As for B, no “derivability conditions” in the usual sense the word is used can do this, assuming the conditions hold at least for the standard construction of a proof predicate based on proofs in a common proof system for first-order logic together with a $\Delta^0_1$ list of axioms.

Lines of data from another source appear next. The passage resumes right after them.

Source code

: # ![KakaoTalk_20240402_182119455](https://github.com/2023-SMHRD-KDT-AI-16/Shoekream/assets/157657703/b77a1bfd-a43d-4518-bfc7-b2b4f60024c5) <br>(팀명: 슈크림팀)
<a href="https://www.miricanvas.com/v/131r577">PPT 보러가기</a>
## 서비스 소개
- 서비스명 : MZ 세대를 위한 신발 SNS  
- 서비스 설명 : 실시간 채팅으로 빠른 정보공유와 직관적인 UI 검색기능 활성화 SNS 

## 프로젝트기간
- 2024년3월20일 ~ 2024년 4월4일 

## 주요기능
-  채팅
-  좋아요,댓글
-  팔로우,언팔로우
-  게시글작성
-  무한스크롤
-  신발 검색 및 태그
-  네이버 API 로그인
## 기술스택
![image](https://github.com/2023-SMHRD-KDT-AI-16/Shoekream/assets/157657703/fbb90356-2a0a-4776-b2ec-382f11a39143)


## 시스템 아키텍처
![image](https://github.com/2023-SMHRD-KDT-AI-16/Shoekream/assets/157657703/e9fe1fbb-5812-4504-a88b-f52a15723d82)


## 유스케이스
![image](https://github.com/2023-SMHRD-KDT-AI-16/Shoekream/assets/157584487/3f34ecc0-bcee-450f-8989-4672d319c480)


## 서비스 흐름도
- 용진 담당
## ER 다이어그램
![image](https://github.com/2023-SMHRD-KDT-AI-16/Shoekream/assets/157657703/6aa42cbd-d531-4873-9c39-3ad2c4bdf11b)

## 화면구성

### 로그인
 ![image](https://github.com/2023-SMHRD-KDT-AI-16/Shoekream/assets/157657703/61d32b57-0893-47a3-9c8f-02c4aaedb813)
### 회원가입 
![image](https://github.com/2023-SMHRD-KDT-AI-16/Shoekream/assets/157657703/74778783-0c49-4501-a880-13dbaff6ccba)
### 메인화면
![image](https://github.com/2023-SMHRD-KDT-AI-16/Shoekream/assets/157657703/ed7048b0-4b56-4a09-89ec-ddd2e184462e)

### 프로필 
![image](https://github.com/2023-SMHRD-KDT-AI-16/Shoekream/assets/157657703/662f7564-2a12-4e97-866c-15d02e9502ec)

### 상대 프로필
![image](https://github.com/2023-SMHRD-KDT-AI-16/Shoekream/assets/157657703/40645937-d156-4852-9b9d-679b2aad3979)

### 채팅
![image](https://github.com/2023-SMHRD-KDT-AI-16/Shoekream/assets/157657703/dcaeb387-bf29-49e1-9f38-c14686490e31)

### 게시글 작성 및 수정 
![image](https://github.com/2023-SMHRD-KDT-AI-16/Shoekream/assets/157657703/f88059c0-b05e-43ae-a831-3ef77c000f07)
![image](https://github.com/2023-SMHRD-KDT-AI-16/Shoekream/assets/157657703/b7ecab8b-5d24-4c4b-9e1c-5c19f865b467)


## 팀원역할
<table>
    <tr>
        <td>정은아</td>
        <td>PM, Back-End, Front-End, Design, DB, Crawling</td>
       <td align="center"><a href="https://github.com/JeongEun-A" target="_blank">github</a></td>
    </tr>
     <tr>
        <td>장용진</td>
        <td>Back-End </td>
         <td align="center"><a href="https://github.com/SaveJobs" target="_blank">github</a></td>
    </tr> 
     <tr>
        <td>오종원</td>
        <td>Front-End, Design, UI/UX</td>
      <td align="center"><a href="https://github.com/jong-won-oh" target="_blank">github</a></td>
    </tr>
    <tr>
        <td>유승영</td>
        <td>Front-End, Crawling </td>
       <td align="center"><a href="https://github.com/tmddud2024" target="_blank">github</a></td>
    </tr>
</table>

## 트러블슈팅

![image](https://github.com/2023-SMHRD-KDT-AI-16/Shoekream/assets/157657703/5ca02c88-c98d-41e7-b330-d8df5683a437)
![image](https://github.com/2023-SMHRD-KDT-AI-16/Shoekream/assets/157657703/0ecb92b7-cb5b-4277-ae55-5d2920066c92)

Consider the following construction. Let $\tau(x)$ be any $\Sigma^0_1$-formula defining an axiom set for $T$, and $\prf_\tau$ the associated proof predicate. Pick any $\Pi^0_1$-sentence $\pi=\forall x\\,\theta(x)$ with $\theta\in\Delta^0_0$ which is true in $\mathbb N$, but unprovable in $T+\con_\tau$. Define $\sigma(x)=(\tau(x)\lor\exists y\le x\\,\neg\theta(y))$, and let $\prf_\sigma$ be the corresponding proof predicate. Then $\prf_\sigma$ is a proof predicate for $T$ (since in $\mathbb N$, $\tau$ and $\sigma$ are equivalent), but $T$ does not prove $\Box_\sigma\bot\to\Box_\tau\bot$: indeed, reasoning in $T$, if $\pi$ fails, then every formula with a sufficiently large Gödel number is a $\sigma$-axiom, and plenty of such formulas are contradictions, hence $\Box_\sigma\bot$. Contrapositively, $T+\con_\sigma$ proves $\pi$, hence using our assuption on $\pi$, $T+\con_\tau$ cannot prove $\con_\sigma$.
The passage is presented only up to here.